17. Lining up loving and hatred together is a Jewish [way of] expression. There is a considerable difference in saying we love or hate. This is, in short, an issue of choice or election. "To love" means to choose and "to hate" means not to choose. In other words, "to love life" means "to pick the direction of one's life." It is to make your own life number one. Another way of putting it is to make yourself number one. It is nothing but being devoted to making yourself happy, satisfying yourself, and steadfastly pursuing after your own self actualization. Simply put, it is living with your own satisfaction and happiness as your greatest goal. Conversely, "hating your life" is not a suicide wish. It means to not chose a life that takes its own satisfaction and happiness for its highest goal.
18. Those who think that the realization of their happiness and their aspirations will complete their own lives and be fulfilling are not going in the direction of life, but are heading for destruction. Isn't that truly clear even in the places we look? Those who pursue steadily after personal satisfaction and happiness alone, in reality, bear so many distresses, are taken in by jealousy and hatred, jerked around by sin and lead miserable lives. Don't they! It's clear that the future destination in which they are headed is not eternal life. Conversely, those who do not pick their life in this world will attain eternal life, he says.
19. However, this is not just grinning and bearing it and living alone in self denial. The Lord is not looking for that kind of thing from us. What the Lord is looking for is but that we live with Him. "Whoever would serve me, obey me!" That's what the Lord Jesus says. We steadfastly follow after the Lord. We don't leave, we follow. And, as we are led by the one who loves us and became a grain of wheat to save us and who fell to the ground and yielded much fruit, he will make us too into a grain of wheat. That meant martyrdom in the ancient church. We know that as the blood of many martyrs was shed the gospel had yielded forth fruit. But, to become a grain of wheat doesn't only mean to be a martyr. We should become a grain of wheat in whatever situation we are placed in.
End Notes
1. Thrysus: A staff tipped with a pine cone and twined with ivy, carried by Dionysus, Dionysian revelers, and satyrs
Excerpted from The American Heritage® Dictionary of the English Language, Third Edition © 1996 by Houghton Mifflin Company. Electronic version licensed from INSO Corporation; further reproduction and distribution in accordance with the Copyright Law of the United States. All rights reserved.

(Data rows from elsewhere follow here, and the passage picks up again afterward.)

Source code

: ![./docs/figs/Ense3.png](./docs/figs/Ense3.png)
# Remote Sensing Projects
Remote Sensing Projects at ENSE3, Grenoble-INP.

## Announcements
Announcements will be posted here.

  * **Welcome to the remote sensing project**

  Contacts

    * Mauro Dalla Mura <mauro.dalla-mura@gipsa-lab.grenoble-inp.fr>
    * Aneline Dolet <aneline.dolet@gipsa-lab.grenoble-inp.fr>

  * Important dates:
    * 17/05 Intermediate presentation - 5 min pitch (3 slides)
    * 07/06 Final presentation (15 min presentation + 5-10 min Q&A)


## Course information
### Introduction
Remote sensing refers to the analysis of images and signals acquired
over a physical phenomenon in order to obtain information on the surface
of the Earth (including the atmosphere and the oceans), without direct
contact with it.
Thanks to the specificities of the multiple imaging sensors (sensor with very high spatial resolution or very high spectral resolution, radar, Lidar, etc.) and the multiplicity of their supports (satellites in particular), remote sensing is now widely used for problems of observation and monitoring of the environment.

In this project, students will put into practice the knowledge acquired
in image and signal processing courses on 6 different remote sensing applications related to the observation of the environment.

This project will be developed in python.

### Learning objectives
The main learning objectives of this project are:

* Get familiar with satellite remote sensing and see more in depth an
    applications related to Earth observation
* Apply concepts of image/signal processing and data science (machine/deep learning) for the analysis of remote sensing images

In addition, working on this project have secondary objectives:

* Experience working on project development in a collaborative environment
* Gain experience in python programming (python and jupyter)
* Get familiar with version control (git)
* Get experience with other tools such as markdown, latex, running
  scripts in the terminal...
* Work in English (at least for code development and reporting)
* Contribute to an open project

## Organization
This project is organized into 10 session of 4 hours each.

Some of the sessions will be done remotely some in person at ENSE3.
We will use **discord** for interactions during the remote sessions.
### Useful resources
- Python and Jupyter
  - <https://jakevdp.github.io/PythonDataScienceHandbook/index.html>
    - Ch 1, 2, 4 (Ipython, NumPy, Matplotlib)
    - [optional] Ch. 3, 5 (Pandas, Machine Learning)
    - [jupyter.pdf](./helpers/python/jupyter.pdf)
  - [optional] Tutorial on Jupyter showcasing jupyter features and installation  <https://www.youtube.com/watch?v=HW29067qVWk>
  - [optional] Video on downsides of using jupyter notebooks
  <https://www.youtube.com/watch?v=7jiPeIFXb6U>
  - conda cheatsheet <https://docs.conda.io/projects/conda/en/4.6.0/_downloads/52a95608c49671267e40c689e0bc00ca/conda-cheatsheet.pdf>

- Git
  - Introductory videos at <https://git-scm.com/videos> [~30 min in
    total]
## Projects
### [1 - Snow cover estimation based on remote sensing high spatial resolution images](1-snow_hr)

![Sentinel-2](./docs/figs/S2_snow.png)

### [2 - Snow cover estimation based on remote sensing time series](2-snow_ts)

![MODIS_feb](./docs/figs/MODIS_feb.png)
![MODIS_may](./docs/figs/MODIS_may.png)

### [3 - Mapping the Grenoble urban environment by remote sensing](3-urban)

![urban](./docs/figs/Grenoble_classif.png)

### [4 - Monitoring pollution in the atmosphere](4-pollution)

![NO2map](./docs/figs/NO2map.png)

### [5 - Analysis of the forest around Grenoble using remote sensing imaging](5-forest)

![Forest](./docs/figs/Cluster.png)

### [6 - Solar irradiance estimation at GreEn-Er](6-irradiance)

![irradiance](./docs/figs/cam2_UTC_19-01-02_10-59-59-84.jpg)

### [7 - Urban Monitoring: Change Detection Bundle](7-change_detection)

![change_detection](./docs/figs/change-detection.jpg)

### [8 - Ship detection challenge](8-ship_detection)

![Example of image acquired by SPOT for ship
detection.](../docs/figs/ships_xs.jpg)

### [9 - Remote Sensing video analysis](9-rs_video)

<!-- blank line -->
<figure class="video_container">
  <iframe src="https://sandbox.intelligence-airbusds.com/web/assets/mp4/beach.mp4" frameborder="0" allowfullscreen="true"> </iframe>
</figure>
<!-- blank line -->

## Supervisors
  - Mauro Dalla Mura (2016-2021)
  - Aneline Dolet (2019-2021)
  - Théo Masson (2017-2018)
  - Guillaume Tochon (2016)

2. George R. Beasley-Murray makes the comment that:
The Evangelist's stating at this point in the narrative that Jesus procured a donkey on which to ride into Jerusalem emphasizes the intention of Jesus to correct a false messianic expectation, for to enter the city on a donkey instead of on a horse, which was associated by Jews with war (cf. Isa 31:1-3; 1 Kings 4:26), was itself a demonstration of the peaceable nature of the mission of Jesus, and the relation of the event to Zech 9:9 makes that motive explicit; for Zech 9:9-10 describes the joyous coming of the King-Messiah -- he is righteous, gentle, bringing salvation, riding on a donkey, proclaiming peace to the nations. Nothing further from a Zealotic view of the Messiah could be imagined.
Quote from George R. Beasley-Murray, John in Word Biblical Commentary, Volume 36, (Waco, Texas: Word Books, 1987), p. 210.